YOUR ASSIGNMENT: Every line from the line containing "rappelons que le" through the final line below must be returned exactly, and no other line.

*** THE RECORDS ***

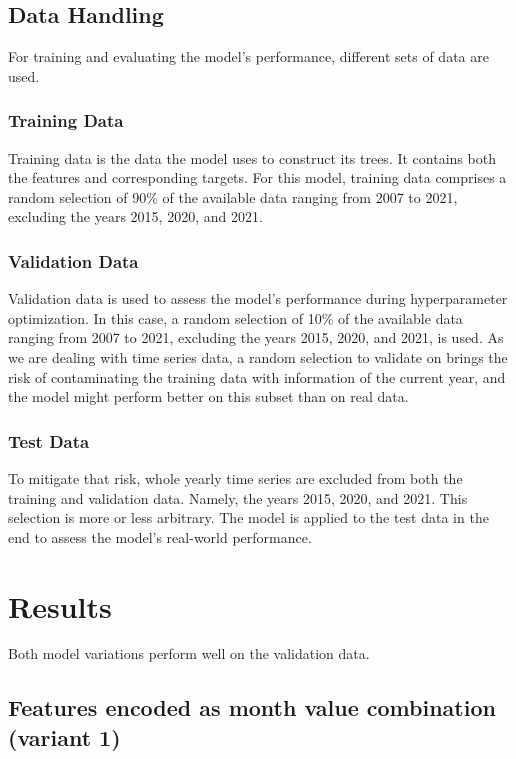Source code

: \documentclass{article}
\begin{document}
\subsection{Data Handling}
For training and evaluating the model's performance, different sets of data are used.
\subsubsection{Training Data}
Training data is the data the model uses to construct its trees. It contains both the features and corresponding targets.
For this model, training data comprises a random selection of 90\% of the available data ranging from 2007 to 2021, excluding the years 2015, 2020, and 2021.
\subsubsection{Validation Data}
Validation data is used to assess the model's performance during hyperparameter optimization.
In this case, a random selection of 10\% of the available data ranging from 2007 to 2021, excluding the years 2015, 2020, and 2021, is used.
As we are dealing with time series data, a random selection to validate on brings the risk of contaminating the training data with information of the current year, and the model might perform better on this subset than on real data.
\subsubsection{Test Data}
To mitigate that risk, whole yearly time series are excluded from both the training and validation data. Namely, the years 2015, 2020, and 2021. This selection is more or less arbitrary.
The model is applied to the test data in the end to assess the model's real-world performance.
\section{Results}
Both model variations perform well on the validation data.
\subsection{Features encoded as month value combination (variant 1)}
\end{document}
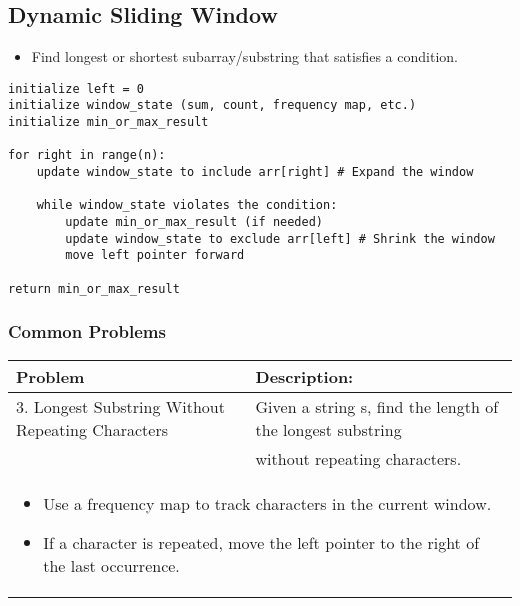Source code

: \subsection{Dynamic Sliding Window}
\begin{summary}
    \begin{itemize}
        \item Find longest or shortest subarray/substring that satisfies a condition.
    \end{itemize}
\end{summary}

\begin{algo}
\begin{lstlisting}
initialize left = 0
initialize window_state (sum, count, frequency map, etc.)
initialize min_or_max_result

for right in range(n):
    update window_state to include arr[right] # Expand the window

    while window_state violates the condition:
        update min_or_max_result (if needed)
        update window_state to exclude arr[left] # Shrink the window
        move left pointer forward

return min_or_max_result
\end{lstlisting}
\end{algo}

\subsubsection{Common Problems}
\begin{summary}
    \begin{center}
        \begin{tabular}{ll}
            \toprule
            \textbf{Problem} & \textbf{Description:} \\
            \midrule
            3. Longest Substring Without Repeating Characters & Given a string s, find the length of the longest substring \\
            & without repeating characters. \\
            \multicolumn{2}{p{\linewidth}}{
                \begin{itemize}
                    \item Use a frequency map to track characters in the current window.
                    \item If a character is repeated, move the left pointer to the right of the last occurrence.
                \end{itemize}
            } \\
            \bottomrule
        \end{tabular}
    \end{center}
\end{summary}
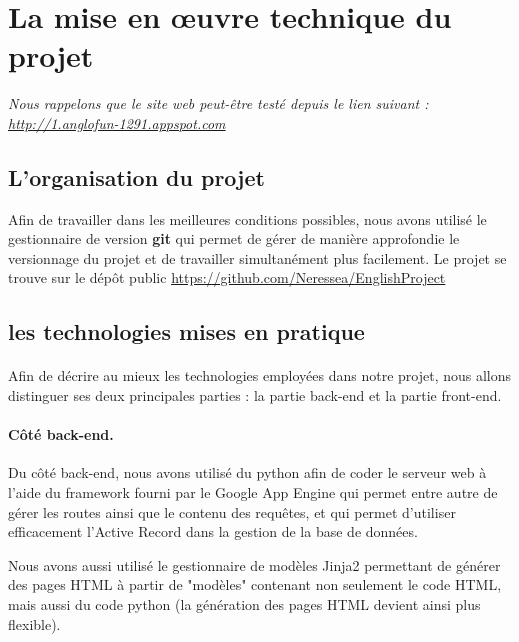 \section{La mise en œuvre technique du projet}

\emph{Nous rappelons que le site web peut-être testé depuis le lien suivant : \url{http://1.anglofun-1291.appspot.com}}

\subsection{L'organisation du projet}

Afin de travailler dans les meilleures conditions possibles, nous avons utilisé le gestionnaire de version \textbf{git} qui permet de gérer de manière approfondie le versionnage du projet et de travailler simultanément plus facilement. Le projet se trouve sur le dépôt public \url{https://github.com/Neressea/EnglishProject}

\subsection{les technologies mises en pratique}

\paragraph{}
Afin de décrire au mieux les technologies employées dans notre projet, nous allons distinguer ses deux principales parties : la partie back-end et la partie front-end.

\paragraph{Côté back-end.}
Du côté back-end, nous avons utilisé du python afin de coder le serveur web à l'aide du framework fourni par le Google App Engine qui permet entre autre de gérer les routes ainsi que le contenu des requêtes, et qui permet d'utiliser efficacement l'Active Record dans la gestion de la base de données. \linebreak

Nous avons aussi utilisé le gestionnaire de modèles Jinja2 permettant de générer des pages HTML à partir de "modèles" contenant non seulement le code HTML, mais aussi du code python (la génération des pages HTML devient ainsi plus flexible). \linebreak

*** End of THE RECORDS ***

RESPONSE:
\emph{Nous rappelons que le site web peut-être testé depuis le lien suivant : \url{http://1.anglofun-1291.appspot.com}}

\subsection{L'organisation du projet}

Afin de travailler dans les meilleures conditions possibles, nous avons utilisé le gestionnaire de version \textbf{git} qui permet de gérer de manière approfondie le versionnage du projet et de travailler simultanément plus facilement. Le projet se trouve sur le dépôt public \url{https://github.com/Neressea/EnglishProject}

\subsection{les technologies mises en pratique}

\paragraph{}
Afin de décrire au mieux les technologies employées dans notre projet, nous allons distinguer ses deux principales parties : la partie back-end et la partie front-end.

\paragraph{Côté back-end.}
Du côté back-end, nous avons utilisé du python afin de coder le serveur web à l'aide du framework fourni par le Google App Engine qui permet entre autre de gérer les routes ainsi que le contenu des requêtes, et qui permet d'utiliser efficacement l'Active Record dans la gestion de la base de données. \linebreak

Nous avons aussi utilisé le gestionnaire de modèles Jinja2 permettant de générer des pages HTML à partir de "modèles" contenant non seulement le code HTML, mais aussi du code python (la génération des pages HTML devient ainsi plus flexible). \linebreak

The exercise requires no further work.